Capriol Suite for string orchestra (1926)


Peter Warlock was the pen name of Philip Arnold Heseltine who was born into a wealthy London family on the 30th October 1894. He was educated at Eton College, and Oxford University where he read for a degree in classics. From an early age he was fascinated by the work of Fredrick Delius whom he met in 1911. The two became close friends, and Delius supported and mentored him throughout his short life. On graduating he resisted family pressure to work in the stock exchange choosing rather to frequent an artistic circle of friends that included the novelist D H Lawrence. His friendship with Lawrence was however fraught and short lived. An unattractive character, Julius Halliday, in Laurence’s “Women in Love” was modelled on Warlock and provoked the composer into threatening legal action. Lawrence recanted and re-wrote the most offensive passages.

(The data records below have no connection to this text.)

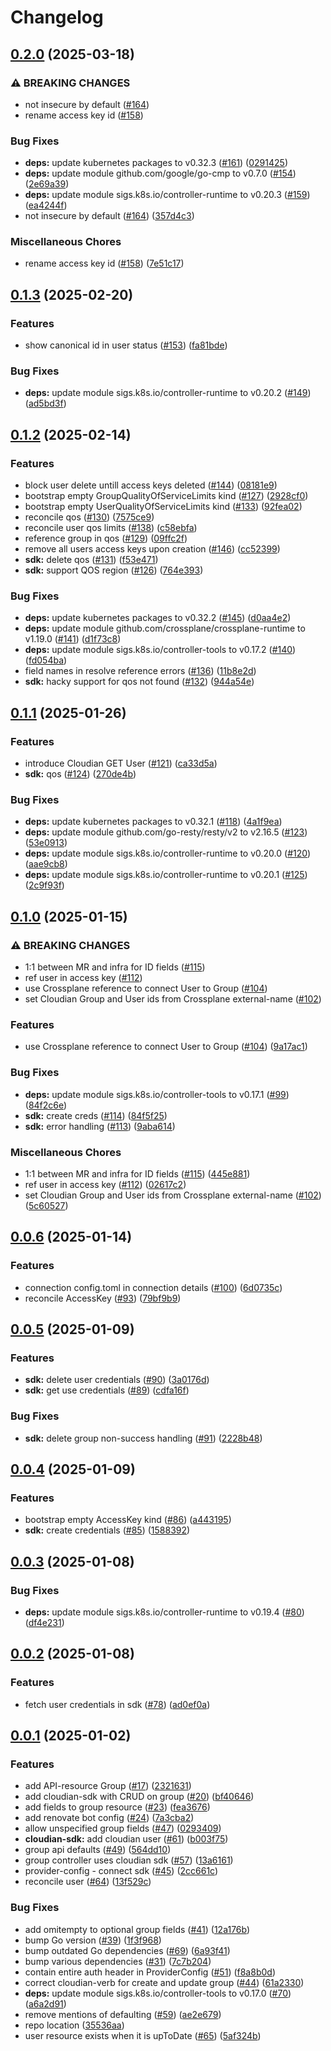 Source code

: # Changelog

## [0.2.0](https://github.com/statnett/provider-cloudian/compare/v0.1.3...v0.2.0) (2025-03-18)


### ⚠ BREAKING CHANGES

* not insecure by default ([#164](https://github.com/statnett/provider-cloudian/issues/164))
* rename access key id ([#158](https://github.com/statnett/provider-cloudian/issues/158))

### Bug Fixes

* **deps:** update kubernetes packages to v0.32.3 ([#161](https://github.com/statnett/provider-cloudian/issues/161)) ([0291425](https://github.com/statnett/provider-cloudian/commit/029142500190aabca48c65ddcfda7d6ae4a4dc8e))
* **deps:** update module github.com/google/go-cmp to v0.7.0 ([#154](https://github.com/statnett/provider-cloudian/issues/154)) ([2e69a39](https://github.com/statnett/provider-cloudian/commit/2e69a39fa14144e4f53cfd8d4d63beac593567b9))
* **deps:** update module sigs.k8s.io/controller-runtime to v0.20.3 ([#159](https://github.com/statnett/provider-cloudian/issues/159)) ([ea4244f](https://github.com/statnett/provider-cloudian/commit/ea4244f4b32931e32bae4d65cf4cdb3ff3d9d47e))
* not insecure by default ([#164](https://github.com/statnett/provider-cloudian/issues/164)) ([357d4c3](https://github.com/statnett/provider-cloudian/commit/357d4c34d308c6ec2695f1c9157f4560d24fe159))


### Miscellaneous Chores

* rename access key id ([#158](https://github.com/statnett/provider-cloudian/issues/158)) ([7e51c17](https://github.com/statnett/provider-cloudian/commit/7e51c17c53a2dc3fb33c96fdae4b48d291e46e87))

## [0.1.3](https://github.com/statnett/provider-cloudian/compare/v0.1.2...v0.1.3) (2025-02-20)


### Features

* show canonical id in user status ([#153](https://github.com/statnett/provider-cloudian/issues/153)) ([fa81bde](https://github.com/statnett/provider-cloudian/commit/fa81bde14d067ec267d5e6046d6026f891d0908c))


### Bug Fixes

* **deps:** update module sigs.k8s.io/controller-runtime to v0.20.2 ([#149](https://github.com/statnett/provider-cloudian/issues/149)) ([ad5bd3f](https://github.com/statnett/provider-cloudian/commit/ad5bd3fce5e50311b4a6f328fc78c10c7c68b57a))

## [0.1.2](https://github.com/statnett/provider-cloudian/compare/v0.1.1...v0.1.2) (2025-02-14)


### Features

* block user delete untill access keys deleted ([#144](https://github.com/statnett/provider-cloudian/issues/144)) ([08181e9](https://github.com/statnett/provider-cloudian/commit/08181e97635982a4b1d84d6b0258038fc8fd8ca6))
* bootstrap empty GroupQualityOfServiceLimits kind  ([#127](https://github.com/statnett/provider-cloudian/issues/127)) ([2928cf0](https://github.com/statnett/provider-cloudian/commit/2928cf06887a3379d31899f9130da68a34397655))
* bootstrap empty UserQualityOfServiceLimits kind ([#133](https://github.com/statnett/provider-cloudian/issues/133)) ([92fea02](https://github.com/statnett/provider-cloudian/commit/92fea024ba367d5272f3998ce9be84fea8fb091f))
* reconcile qos ([#130](https://github.com/statnett/provider-cloudian/issues/130)) ([7575ce9](https://github.com/statnett/provider-cloudian/commit/7575ce926b54acccb2e315ba151b4eb1f97084b9))
* reconcile user qos limits ([#138](https://github.com/statnett/provider-cloudian/issues/138)) ([c58ebfa](https://github.com/statnett/provider-cloudian/commit/c58ebfab8d0cf32c042f5d586949e456c4c9c5d2))
* reference group in qos ([#129](https://github.com/statnett/provider-cloudian/issues/129)) ([09ffc2f](https://github.com/statnett/provider-cloudian/commit/09ffc2f6866d03147bd3840d6f009beb31303d79))
* remove all users access keys upon creation ([#146](https://github.com/statnett/provider-cloudian/issues/146)) ([cc52399](https://github.com/statnett/provider-cloudian/commit/cc5239927bfd747a43684cd6217764e254e1cc1b))
* **sdk:** delete qos ([#131](https://github.com/statnett/provider-cloudian/issues/131)) ([f53e471](https://github.com/statnett/provider-cloudian/commit/f53e471cdd78511522165125867c4a947a8b996c))
* **sdk:** support QOS region ([#126](https://github.com/statnett/provider-cloudian/issues/126)) ([764e393](https://github.com/statnett/provider-cloudian/commit/764e3935ba10a06926c30d32cdf2a68676d28fbb))


### Bug Fixes

* **deps:** update kubernetes packages to v0.32.2 ([#145](https://github.com/statnett/provider-cloudian/issues/145)) ([d0aa4e2](https://github.com/statnett/provider-cloudian/commit/d0aa4e229a3af66c6368ecd1df29886102a29df9))
* **deps:** update module github.com/crossplane/crossplane-runtime to v1.19.0 ([#141](https://github.com/statnett/provider-cloudian/issues/141)) ([d1f73c8](https://github.com/statnett/provider-cloudian/commit/d1f73c8bf2c21082aba4fccdb03e86acbdabde8f))
* **deps:** update module sigs.k8s.io/controller-tools to v0.17.2 ([#140](https://github.com/statnett/provider-cloudian/issues/140)) ([fd054ba](https://github.com/statnett/provider-cloudian/commit/fd054ba5c2c1a6b1d61ab4743ad413117762b5cb))
* field names in resolve reference errors ([#136](https://github.com/statnett/provider-cloudian/issues/136)) ([11b8e2d](https://github.com/statnett/provider-cloudian/commit/11b8e2d39d254b14f143827648c24d3cc83164ee))
* **sdk:** hacky support for qos not found ([#132](https://github.com/statnett/provider-cloudian/issues/132)) ([944a54e](https://github.com/statnett/provider-cloudian/commit/944a54e9bcefc2753a3e0e3c3f4ef623ec504902))

## [0.1.1](https://github.com/statnett/provider-cloudian/compare/v0.1.0...v0.1.1) (2025-01-26)


### Features

* introduce Cloudian GET User ([#121](https://github.com/statnett/provider-cloudian/issues/121)) ([ca33d5a](https://github.com/statnett/provider-cloudian/commit/ca33d5a65d65ae5b7f678ead768974a2a28ed89b))
* **sdk:** qos ([#124](https://github.com/statnett/provider-cloudian/issues/124)) ([270de4b](https://github.com/statnett/provider-cloudian/commit/270de4baec1a808a07d296f9513542e3f0fb9410))


### Bug Fixes

* **deps:** update kubernetes packages to v0.32.1 ([#118](https://github.com/statnett/provider-cloudian/issues/118)) ([4a1f9ea](https://github.com/statnett/provider-cloudian/commit/4a1f9eabd97d114dc93804999c75270b86f225ff))
* **deps:** update module github.com/go-resty/resty/v2 to v2.16.5 ([#123](https://github.com/statnett/provider-cloudian/issues/123)) ([53e0913](https://github.com/statnett/provider-cloudian/commit/53e09130846cbb96e3e7adc0f9676a66c7d8662a))
* **deps:** update module sigs.k8s.io/controller-runtime to v0.20.0 ([#120](https://github.com/statnett/provider-cloudian/issues/120)) ([aae9cb8](https://github.com/statnett/provider-cloudian/commit/aae9cb86e107c3ef75c2192bb48673e7d5d51f39))
* **deps:** update module sigs.k8s.io/controller-runtime to v0.20.1 ([#125](https://github.com/statnett/provider-cloudian/issues/125)) ([2c9f93f](https://github.com/statnett/provider-cloudian/commit/2c9f93f74c3ade7949af5600294fcc97fc65b38e))

## [0.1.0](https://github.com/statnett/provider-cloudian/compare/v0.0.6...v0.1.0) (2025-01-15)


### ⚠ BREAKING CHANGES

* 1:1 between MR and infra for ID fields ([#115](https://github.com/statnett/provider-cloudian/issues/115))
* ref user in access key ([#112](https://github.com/statnett/provider-cloudian/issues/112))
* use Crossplane reference to connect User to Group ([#104](https://github.com/statnett/provider-cloudian/issues/104))
* set Cloudian Group and User ids from Crossplane external-name ([#102](https://github.com/statnett/provider-cloudian/issues/102))

### Features

* use Crossplane reference to connect User to Group ([#104](https://github.com/statnett/provider-cloudian/issues/104)) ([9a17ac1](https://github.com/statnett/provider-cloudian/commit/9a17ac1f4b708d3385f5e4572a2dee85c61bd745))


### Bug Fixes

* **deps:** update module sigs.k8s.io/controller-tools to v0.17.1 ([#99](https://github.com/statnett/provider-cloudian/issues/99)) ([84f2c6e](https://github.com/statnett/provider-cloudian/commit/84f2c6e2b713d9e4211f89609372e8118b0d6e07))
* **sdk:** create creds ([#114](https://github.com/statnett/provider-cloudian/issues/114)) ([84f5f25](https://github.com/statnett/provider-cloudian/commit/84f5f2502491ed8e0e078cd404007af6f54f055c))
* **sdk:** error handling ([#113](https://github.com/statnett/provider-cloudian/issues/113)) ([9aba614](https://github.com/statnett/provider-cloudian/commit/9aba614cd7f14b9d417a9a648b2b11be3c2b50cf))


### Miscellaneous Chores

* 1:1 between MR and infra for ID fields ([#115](https://github.com/statnett/provider-cloudian/issues/115)) ([445e881](https://github.com/statnett/provider-cloudian/commit/445e8819ed68323f426e58a5174a9251abd07a44))
* ref user in access key ([#112](https://github.com/statnett/provider-cloudian/issues/112)) ([02617c2](https://github.com/statnett/provider-cloudian/commit/02617c2aa6f7f72ecf5c3232f366b13deeff7b19))
* set Cloudian Group and User ids from Crossplane external-name ([#102](https://github.com/statnett/provider-cloudian/issues/102)) ([5c60527](https://github.com/statnett/provider-cloudian/commit/5c605277674ad17607fb05f5934c5131960de3f5))

## [0.0.6](https://github.com/statnett/provider-cloudian/compare/v0.0.5...v0.0.6) (2025-01-14)


### Features

* connection config.toml in connection details ([#100](https://github.com/statnett/provider-cloudian/issues/100)) ([6d0735c](https://github.com/statnett/provider-cloudian/commit/6d0735c753e5e002f9c913c6d29565bd42a37b6c))
* reconcile AccessKey ([#93](https://github.com/statnett/provider-cloudian/issues/93)) ([79bf9b9](https://github.com/statnett/provider-cloudian/commit/79bf9b955b8f470bf29b4a25c0847a2f86e8a2b2))

## [0.0.5](https://github.com/statnett/provider-cloudian/compare/v0.0.4...v0.0.5) (2025-01-09)


### Features

* **sdk:** delete user credentials ([#90](https://github.com/statnett/provider-cloudian/issues/90)) ([3a0176d](https://github.com/statnett/provider-cloudian/commit/3a0176d412a4e64156cebd0c991b3f2241ea5b38))
* **sdk:** get use credentials ([#89](https://github.com/statnett/provider-cloudian/issues/89)) ([cdfa16f](https://github.com/statnett/provider-cloudian/commit/cdfa16fa047d53427ef57c8554ba963e9e27356f))


### Bug Fixes

* **sdk:** delete group non-success handling ([#91](https://github.com/statnett/provider-cloudian/issues/91)) ([2228b48](https://github.com/statnett/provider-cloudian/commit/2228b4892eb1644db5425c9bb08097bee453b4b7))

## [0.0.4](https://github.com/statnett/provider-cloudian/compare/v0.0.3...v0.0.4) (2025-01-09)


### Features

* bootstrap empty AccessKey kind ([#86](https://github.com/statnett/provider-cloudian/issues/86)) ([a443195](https://github.com/statnett/provider-cloudian/commit/a443195ceb14f0e2a038bbf73ea772d952f2bc54))
* **sdk:** create credentials ([#85](https://github.com/statnett/provider-cloudian/issues/85)) ([1588392](https://github.com/statnett/provider-cloudian/commit/1588392864b478421be6ee3480cba7b59a5ff918))

## [0.0.3](https://github.com/statnett/provider-cloudian/compare/v0.0.2...v0.0.3) (2025-01-08)


### Bug Fixes

* **deps:** update module sigs.k8s.io/controller-runtime to v0.19.4 ([#80](https://github.com/statnett/provider-cloudian/issues/80)) ([df4e231](https://github.com/statnett/provider-cloudian/commit/df4e2311f62e1a5a5614b122e76a39503a01301e))

## [0.0.2](https://github.com/statnett/provider-cloudian/compare/v0.0.1...v0.0.2) (2025-01-08)


### Features

* fetch user credentials in sdk ([#78](https://github.com/statnett/provider-cloudian/issues/78)) ([ad0ef0a](https://github.com/statnett/provider-cloudian/commit/ad0ef0aae9e0e018d49c9d228fed8a70e68f754e))

## [0.0.1](https://github.com/statnett/provider-cloudian/compare/v0.0.0...v0.0.1) (2025-01-02)


### Features

* add API-resource Group ([#17](https://github.com/statnett/provider-cloudian/issues/17)) ([2321631](https://github.com/statnett/provider-cloudian/commit/232163123cf6493621912a9f5b43ff7dba2d204e))
* add cloudian-sdk with CRUD on group ([#20](https://github.com/statnett/provider-cloudian/issues/20)) ([bf40646](https://github.com/statnett/provider-cloudian/commit/bf40646ad28e6db9139a5b6282164a6ab68704f1))
* add fields to group resource ([#23](https://github.com/statnett/provider-cloudian/issues/23)) ([fea3676](https://github.com/statnett/provider-cloudian/commit/fea36763dcc967019bb7911ceb2ab050bf809cf9))
* add renovate bot config ([#24](https://github.com/statnett/provider-cloudian/issues/24)) ([7a3cba2](https://github.com/statnett/provider-cloudian/commit/7a3cba28d6762916332e76ceaa5ed5c67b7bc4bd))
* allow unspecified group fields ([#47](https://github.com/statnett/provider-cloudian/issues/47)) ([0293409](https://github.com/statnett/provider-cloudian/commit/0293409c25aea9cabe6da0d26b205777e1f01011))
* **cloudian-sdk:** add cloudian user ([#61](https://github.com/statnett/provider-cloudian/issues/61)) ([b003f75](https://github.com/statnett/provider-cloudian/commit/b003f75028a6e494cc08382dd9111e6733eb84af))
* group api defaults ([#49](https://github.com/statnett/provider-cloudian/issues/49)) ([564dd10](https://github.com/statnett/provider-cloudian/commit/564dd10477518690fd32b0914f3921091f575584))
* group controller uses cloudian sdk ([#57](https://github.com/statnett/provider-cloudian/issues/57)) ([13a6161](https://github.com/statnett/provider-cloudian/commit/13a616103ad72518dbe5e3d66f823fb1422e78d5))
* provider-config - connect sdk ([#45](https://github.com/statnett/provider-cloudian/issues/45)) ([2cc661c](https://github.com/statnett/provider-cloudian/commit/2cc661cb175741122c0ee1473673192cce3ac977))
* reconcile user ([#64](https://github.com/statnett/provider-cloudian/issues/64)) ([13f529c](https://github.com/statnett/provider-cloudian/commit/13f529c43d1531260fb1b34c082527c0c7e11d9f))


### Bug Fixes

* add omitempty to optional group fields ([#41](https://github.com/statnett/provider-cloudian/issues/41)) ([12a176b](https://github.com/statnett/provider-cloudian/commit/12a176ba5415250d6a1167b69ddad369ea4e0684))
* bump Go version ([#39](https://github.com/statnett/provider-cloudian/issues/39)) ([1f3f968](https://github.com/statnett/provider-cloudian/commit/1f3f96850438870202ac04d605200d1073d6f600))
* bump outdated Go dependencies ([#69](https://github.com/statnett/provider-cloudian/issues/69)) ([6a93f41](https://github.com/statnett/provider-cloudian/commit/6a93f417f84a9b6d3abd86cf10b0c4337757bff5))
* bump various dependencies ([#31](https://github.com/statnett/provider-cloudian/issues/31)) ([7c7b204](https://github.com/statnett/provider-cloudian/commit/7c7b204e48c8a00610e1ea1365676a604becd231))
* contain entire auth header in ProviderConfig ([#51](https://github.com/statnett/provider-cloudian/issues/51)) ([f8a8b0d](https://github.com/statnett/provider-cloudian/commit/f8a8b0d4550e425f30ef0604fd70ce5de33cc4f4))
* correct cloudian-verb for create and update group ([#44](https://github.com/statnett/provider-cloudian/issues/44)) ([61a2330](https://github.com/statnett/provider-cloudian/commit/61a23308b11d3bfa2a9a500c4d41afac68d709d5))
* **deps:** update module sigs.k8s.io/controller-tools to v0.17.0 ([#70](https://github.com/statnett/provider-cloudian/issues/70)) ([a6a2d91](https://github.com/statnett/provider-cloudian/commit/a6a2d918e1f127fcb5cf7b130a18fc5d148c8f08))
* remove mentions of defaulting ([#59](https://github.com/statnett/provider-cloudian/issues/59)) ([ae2e679](https://github.com/statnett/provider-cloudian/commit/ae2e679716fc0aa5772490eef58a89dd2f0b6344))
* repo location ([35536aa](https://github.com/statnett/provider-cloudian/commit/35536aa67e52ea2644bbce3a304348a08314df25))
* user resource exists when it is upToDate ([#65](https://github.com/statnett/provider-cloudian/issues/65)) ([5af324b](https://github.com/statnett/provider-cloudian/commit/5af324baf3a7851109acccb01e5d4b7fca1c5722))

Warlock never settled into a conventional career. He had some short lived appointments, one as a music critic for the Daily Mail. He did however engage in serious musical scholarship, editing, transcribing and arranging early music manuscripts, and writing a major study of the music of Delius. His first major compositions, mainly songs, began to appear in 1917, at which time he had moved to Dublin to avoid possible conscription. It was at this time that he adopted the pseudonym Warlock, possibly in parody of his interest in the occult. In 1922 he completed his first widely acknowledged masterpiece the song cycle named the Curlew. His period of creativity continued only for a few years culminating in the composition of his most famous work - the Capriol Suite - in 1925. The original piano duet version of the work was a great success and was quickly followed by the version for string orchestra (1926) and a version for full orchestra (1928).

However, by 1928 things were going badly for Philip Heseltine. He was getting into financial difficulties and his creativity seemed to be evaporating. He did receive help from Thomas Beecham, who engaged him to write articles for the Delius festival held in October 1929. However this only offered a short respite in his decline into depression and inactivity. On the morning of the 17th December 1930 he was found dead from gas poisoning in his Chelsea flat. The coroner returned an open verdict on the case, but suicide seems the most likely explanation.

The Capriol Suite is a set of dances in the renaissance style. It was based on tunes in a manual of Renaissance dances by the French priest Jehan Tabourot (1515-1595). The treatment of the source material is very free and the work can be regarded as an original composition rather than an arrangement. It is made up from of six contrasting movements - Basse Danse, Pavane, Tordion, Bransles, Pieds en l'air, and Mattachins - each in a different dance form.

The Capriol Suite was performed by the strings of the Portobello orchestra on the 15th December 2007.  The conductor was Anthony Weeden.